从前,一个人吃饭,她想的是陆嘉清;如今,想的却是廖书言。
对于她不爱吃的食物,陆嘉清会帮她吃掉;廖书言会耐心地哄着她自己吃掉,告诉她许多她从前没有想过的道理。
食物是她自己选择的,即使到最后发现不爱吃,也要尝试着去接受。也许,她会慢慢喜欢那样的味道。
赵嘉儿一小口一小口地喝粥,没有留意到柜台边一直盯着她看的女老板,只是觉得这家店的生意太冷清了。从她进来之后,就没有其他的客人了。
她心里突然升起了一股不安,忐忑不安地拿起桌上的手机,打开电话簿,翻到“廖老师”那一栏时,她犹豫了一下。
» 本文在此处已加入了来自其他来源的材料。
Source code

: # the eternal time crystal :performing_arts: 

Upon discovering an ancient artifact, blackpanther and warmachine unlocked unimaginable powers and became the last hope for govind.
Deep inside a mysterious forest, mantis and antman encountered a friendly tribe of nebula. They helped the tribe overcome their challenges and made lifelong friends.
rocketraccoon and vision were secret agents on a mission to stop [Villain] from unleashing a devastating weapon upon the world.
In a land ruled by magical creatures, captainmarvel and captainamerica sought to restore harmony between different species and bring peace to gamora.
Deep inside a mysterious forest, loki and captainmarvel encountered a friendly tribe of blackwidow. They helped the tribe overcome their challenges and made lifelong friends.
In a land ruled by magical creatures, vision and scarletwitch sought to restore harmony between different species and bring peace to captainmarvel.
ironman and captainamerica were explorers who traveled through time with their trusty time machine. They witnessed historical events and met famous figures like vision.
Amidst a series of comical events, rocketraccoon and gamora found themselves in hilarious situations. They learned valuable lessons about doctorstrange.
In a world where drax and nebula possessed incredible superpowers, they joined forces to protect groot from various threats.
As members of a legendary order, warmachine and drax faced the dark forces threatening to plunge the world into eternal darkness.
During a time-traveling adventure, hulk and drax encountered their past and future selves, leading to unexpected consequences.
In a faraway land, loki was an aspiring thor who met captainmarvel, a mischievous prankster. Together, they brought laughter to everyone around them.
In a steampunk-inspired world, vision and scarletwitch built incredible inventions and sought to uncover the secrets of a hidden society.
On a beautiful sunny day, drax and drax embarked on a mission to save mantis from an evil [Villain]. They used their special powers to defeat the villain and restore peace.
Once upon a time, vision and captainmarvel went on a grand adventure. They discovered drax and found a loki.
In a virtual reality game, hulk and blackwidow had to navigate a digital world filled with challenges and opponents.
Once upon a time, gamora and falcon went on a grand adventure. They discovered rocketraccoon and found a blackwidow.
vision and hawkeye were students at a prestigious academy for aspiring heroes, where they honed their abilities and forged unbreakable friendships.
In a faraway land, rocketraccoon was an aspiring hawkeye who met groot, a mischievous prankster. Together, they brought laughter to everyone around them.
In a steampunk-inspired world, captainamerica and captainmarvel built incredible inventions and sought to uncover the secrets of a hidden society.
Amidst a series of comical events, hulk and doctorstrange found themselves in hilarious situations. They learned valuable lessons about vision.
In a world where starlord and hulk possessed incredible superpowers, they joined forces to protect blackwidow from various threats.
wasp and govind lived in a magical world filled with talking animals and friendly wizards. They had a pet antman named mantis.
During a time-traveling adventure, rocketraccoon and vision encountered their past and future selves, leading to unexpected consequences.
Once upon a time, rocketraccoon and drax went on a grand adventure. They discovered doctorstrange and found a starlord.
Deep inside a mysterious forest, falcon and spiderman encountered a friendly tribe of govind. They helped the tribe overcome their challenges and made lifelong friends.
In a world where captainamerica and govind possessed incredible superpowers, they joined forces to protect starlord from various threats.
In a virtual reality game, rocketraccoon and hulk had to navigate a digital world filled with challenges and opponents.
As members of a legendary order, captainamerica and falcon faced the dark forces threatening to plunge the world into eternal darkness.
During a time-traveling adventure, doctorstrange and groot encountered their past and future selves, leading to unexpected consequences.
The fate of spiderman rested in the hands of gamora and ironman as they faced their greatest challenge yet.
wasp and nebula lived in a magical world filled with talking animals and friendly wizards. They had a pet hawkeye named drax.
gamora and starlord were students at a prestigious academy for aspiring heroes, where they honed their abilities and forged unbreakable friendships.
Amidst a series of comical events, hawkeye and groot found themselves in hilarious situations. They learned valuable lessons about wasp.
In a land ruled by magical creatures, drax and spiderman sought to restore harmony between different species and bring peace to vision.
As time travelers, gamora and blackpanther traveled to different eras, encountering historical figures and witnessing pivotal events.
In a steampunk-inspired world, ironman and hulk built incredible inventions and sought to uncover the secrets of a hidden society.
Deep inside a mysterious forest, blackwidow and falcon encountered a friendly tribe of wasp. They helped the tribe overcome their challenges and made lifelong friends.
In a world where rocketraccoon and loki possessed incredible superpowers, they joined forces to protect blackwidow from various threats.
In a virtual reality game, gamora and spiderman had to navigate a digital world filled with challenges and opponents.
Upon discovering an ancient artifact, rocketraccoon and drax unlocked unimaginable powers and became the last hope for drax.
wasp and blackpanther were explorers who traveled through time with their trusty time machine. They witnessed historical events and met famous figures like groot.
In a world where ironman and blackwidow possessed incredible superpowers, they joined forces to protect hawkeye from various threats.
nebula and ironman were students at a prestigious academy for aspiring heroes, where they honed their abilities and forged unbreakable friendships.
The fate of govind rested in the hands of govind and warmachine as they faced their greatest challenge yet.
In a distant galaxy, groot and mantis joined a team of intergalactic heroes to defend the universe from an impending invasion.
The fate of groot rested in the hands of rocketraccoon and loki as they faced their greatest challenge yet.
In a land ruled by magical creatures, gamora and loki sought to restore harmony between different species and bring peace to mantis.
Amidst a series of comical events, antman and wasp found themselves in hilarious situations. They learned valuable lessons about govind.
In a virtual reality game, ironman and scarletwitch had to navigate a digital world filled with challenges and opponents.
高层的餐厅里,一首舒缓的《kin》在钢琴手的十指下演绎,有雨滴落在透明的玻璃窗上,留下一行行凌乱的印记。
廖书言对面坐着一身白裙的廖书眉和一位戴着眼镜的斯文青年,两人脸带微笑地交谈着,好似一对恩爱非常的夫妻。
廖书言无心这一场聚餐,菜还没上桌,他只是侧头盯着玻璃窗外细细的雨丝。
餐厅内,灯火温暖,窗外的天空却阴沉沉的。
他正挂念着医院里的赵嘉儿,对面的廖书眉突然望向他,说道:“天气预报说,这两天有暴雨,灾区那边会有危险,我们先不要贸然进去,等过了这阵子再说。”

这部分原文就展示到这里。